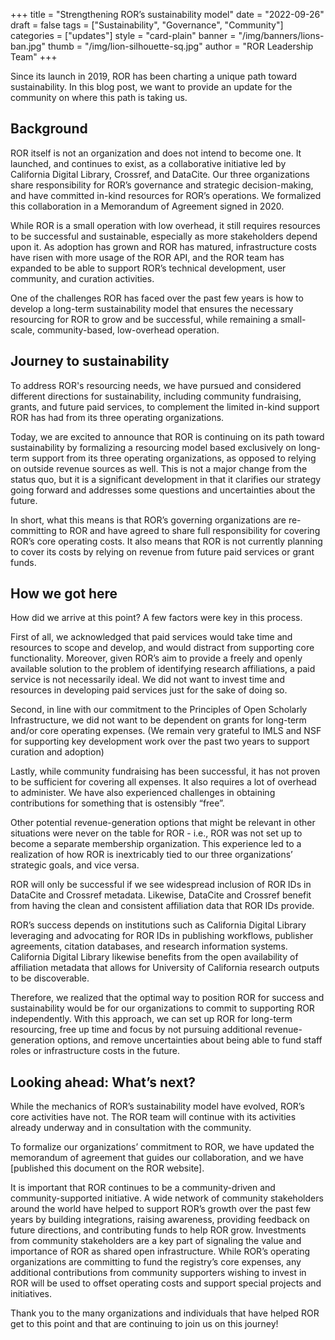 +++
title = "Strengthening ROR’s sustainability model"
date = "2022-09-26"
draft = false
tags = ["Sustainability", "Governance", "Community"]
categories = ["updates"]
style = "card-plain"
banner = "/img/banners/lions-ban.jpg"
thumb = "/img/lion-silhouette-sq.jpg"
author = "ROR Leadership Team"
+++

Since its launch in 2019, ROR has been charting a unique path toward sustainability. In this blog post, we want to provide an update for the community on where this path is taking us.

## Background
ROR itself is not an organization and does not intend to become one. It launched, and continues to exist, as a collaborative initiative led by California Digital Library, Crossref, and DataCite. Our three organizations share responsibility for ROR’s governance and strategic decision-making, and have committed in-kind resources for ROR’s operations. We formalized this collaboration in a Memorandum of Agreement signed in 2020.

While ROR is a small operation with low overhead, it still requires resources to be successful and sustainable, especially as more stakeholders depend upon it. As adoption has grown and ROR has matured, infrastructure costs have risen with more usage of the ROR API, and the ROR team has expanded to be able to support ROR’s technical development, user community, and curation activities.

One of the challenges ROR has faced over the past few years is how to develop a long-term sustainability model that ensures the necessary resourcing for ROR to grow and be successful, while remaining a small-scale, community-based, low-overhead operation.

## Journey to sustainability
To address ROR's resourcing needs, we have pursued and considered different directions for sustainability, including community fundraising, grants, and future paid services, to complement the limited in-kind support ROR has had from its three operating organizations.

Today, we are excited to announce that ROR is continuing on its path toward sustainability by formalizing a resourcing model based exclusively on long-term support from its three operating organizations, as opposed to relying on outside revenue sources as well. This is not a major change from the status quo, but it is a significant development in that it clarifies our strategy going forward and addresses some questions and uncertainties about the future.

In short, what this means is that ROR’s governing organizations are re-committing to ROR and have agreed to share full responsibility for covering ROR’s core operating costs. It also means that ROR is not currently planning to cover its costs by relying on revenue from future paid services or grant funds.

## How we got here
How did we arrive at this point? A few factors were key in this process.

First of all, we acknowledged that paid services would take time and resources to scope and develop, and would distract from supporting core functionality. Moreover, given ROR’s aim to provide a freely and openly available solution to the problem of identifying research affiliations, a paid service is not necessarily ideal. We did not want to invest time and resources in developing paid services just for the sake of doing so.

Second, in line with our commitment to the Principles of Open Scholarly Infrastructure, we did not want to be dependent on grants for long-term and/or core operating expenses. (We remain very  grateful to IMLS and NSF for supporting key development work over the past two years to support curation and adoption)

Lastly, while community fundraising has been successful, it has not proven to be sufficient for covering all expenses. It also requires a lot of overhead to administer. We have also experienced challenges in obtaining contributions for something that is ostensibly “free”.

Other potential revenue-generation options that might be relevant in other situations were never on the table for ROR - i.e., ROR was not set up to become a separate membership organization.
This experience led to a realization of how ROR is inextricably tied to our three organizations’ strategic goals, and vice versa.

ROR will only be successful if we see widespread inclusion of ROR IDs in DataCite and Crossref metadata. Likewise, DataCite and Crossref benefit from having the clean and consistent affiliation data that ROR IDs provide.

ROR’s success depends on institutions such as California Digital Library leveraging and advocating for ROR IDs in publishing workflows, publisher agreements, citation databases, and research information systems. California Digital Library likewise benefits from the open availability of affiliation metadata that allows for University of California research outputs to be discoverable.

Therefore, we realized that the optimal way to position ROR for success and sustainability would be for our organizations to commit to supporting ROR independently. With this approach, we can set up ROR for long-term resourcing, free up time and focus by not pursuing additional revenue-generation options, and remove uncertainties about being able to fund staff roles or infrastructure costs in the future.

## Looking ahead: What’s next?
While the mechanics of ROR’s sustainability model have evolved, ROR’s core activities have not. The ROR team will continue with its activities already underway and in consultation with the community.

To formalize our organizations’ commitment to ROR, we have updated the memorandum of agreement that guides our collaboration, and we have [published this document on the ROR website].

It is important that ROR continues to be a community-driven and community-supported initiative.
A wide network of community stakeholders around the world have helped to support ROR’s growth over the past few years by building integrations, raising awareness, providing feedback on future directions, and contributing funds to help ROR grow. Investments from community stakeholders are a key part of signaling the value and importance of ROR as shared open infrastructure. While ROR’s operating organizations are committing to fund the registry’s core expenses, any additional contributions from community supporters wishing to invest in ROR will be used to offset operating costs and support special projects and initiatives.

Thank you to the many organizations and individuals that have helped ROR get to this point and that are continuing to join us on this journey!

#####

Give back every line of the material exactly as written, but not the pictures.

 +++
title = "Strengthening ROR’s sustainability model"
date = "2022-09-26"
draft = false
tags = ["Sustainability", "Governance", "Community"]
categories = ["updates"]
style = "card-plain"
banner = "/img/banners/lions-ban.jpg"
thumb = "/img/lion-silhouette-sq.jpg"
author = "ROR Leadership Team"
+++

Since its launch in 2019, ROR has been charting a unique path toward sustainability. In this blog post, we want to provide an update for the community on where this path is taking us.

## Background
ROR itself is not an organization and does not intend to become one. It launched, and continues to exist, as a collaborative initiative led by California Digital Library, Crossref, and DataCite. Our three organizations share responsibility for ROR’s governance and strategic decision-making, and have committed in-kind resources for ROR’s operations. We formalized this collaboration in a Memorandum of Agreement signed in 2020.

While ROR is a small operation with low overhead, it still requires resources to be successful and sustainable, especially as more stakeholders depend upon it. As adoption has grown and ROR has matured, infrastructure costs have risen with more usage of the ROR API, and the ROR team has expanded to be able to support ROR’s technical development, user community, and curation activities.

One of the challenges ROR has faced over the past few years is how to develop a long-term sustainability model that ensures the necessary resourcing for ROR to grow and be successful, while remaining a small-scale, community-based, low-overhead operation.

## Journey to sustainability
To address ROR's resourcing needs, we have pursued and considered different directions for sustainability, including community fundraising, grants, and future paid services, to complement the limited in-kind support ROR has had from its three operating organizations.

Today, we are excited to announce that ROR is continuing on its path toward sustainability by formalizing a resourcing model based exclusively on long-term support from its three operating organizations, as opposed to relying on outside revenue sources as well. This is not a major change from the status quo, but it is a significant development in that it clarifies our strategy going forward and addresses some questions and uncertainties about the future.

In short, what this means is that ROR’s governing organizations are re-committing to ROR and have agreed to share full responsibility for covering ROR’s core operating costs. It also means that ROR is not currently planning to cover its costs by relying on revenue from future paid services or grant funds.

## How we got here
How did we arrive at this point? A few factors were key in this process.

First of all, we acknowledged that paid services would take time and resources to scope and develop, and would distract from supporting core functionality. Moreover, given ROR’s aim to provide a freely and openly available solution to the problem of identifying research affiliations, a paid service is not necessarily ideal. We did not want to invest time and resources in developing paid services just for the sake of doing so.

Second, in line with our commitment to the Principles of Open Scholarly Infrastructure, we did not want to be dependent on grants for long-term and/or core operating expenses. (We remain very  grateful to IMLS and NSF for supporting key development work over the past two years to support curation and adoption)

Lastly, while community fundraising has been successful, it has not proven to be sufficient for covering all expenses. It also requires a lot of overhead to administer. We have also experienced challenges in obtaining contributions for something that is ostensibly “free”.

Other potential revenue-generation options that might be relevant in other situations were never on the table for ROR - i.e., ROR was not set up to become a separate membership organization.
This experience led to a realization of how ROR is inextricably tied to our three organizations’ strategic goals, and vice versa.

ROR will only be successful if we see widespread inclusion of ROR IDs in DataCite and Crossref metadata. Likewise, DataCite and Crossref benefit from having the clean and consistent affiliation data that ROR IDs provide.

ROR’s success depends on institutions such as California Digital Library leveraging and advocating for ROR IDs in publishing workflows, publisher agreements, citation databases, and research information systems. California Digital Library likewise benefits from the open availability of affiliation metadata that allows for University of California research outputs to be discoverable.

Therefore, we realized that the optimal way to position ROR for success and sustainability would be for our organizations to commit to supporting ROR independently. With this approach, we can set up ROR for long-term resourcing, free up time and focus by not pursuing additional revenue-generation options, and remove uncertainties about being able to fund staff roles or infrastructure costs in the future.

## Looking ahead: What’s next?
While the mechanics of ROR’s sustainability model have evolved, ROR’s core activities have not. The ROR team will continue with its activities already underway and in consultation with the community.

To formalize our organizations’ commitment to ROR, we have updated the memorandum of agreement that guides our collaboration, and we have [published this document on the ROR website].

It is important that ROR continues to be a community-driven and community-supported initiative.
A wide network of community stakeholders around the world have helped to support ROR’s growth over the past few years by building integrations, raising awareness, providing feedback on future directions, and contributing funds to help ROR grow. Investments from community stakeholders are a key part of signaling the value and importance of ROR as shared open infrastructure. While ROR’s operating organizations are committing to fund the registry’s core expenses, any additional contributions from community supporters wishing to invest in ROR will be used to offset operating costs and support special projects and initiatives.

Thank you to the many organizations and individuals that have helped ROR get to this point and that are continuing to join us on this journey!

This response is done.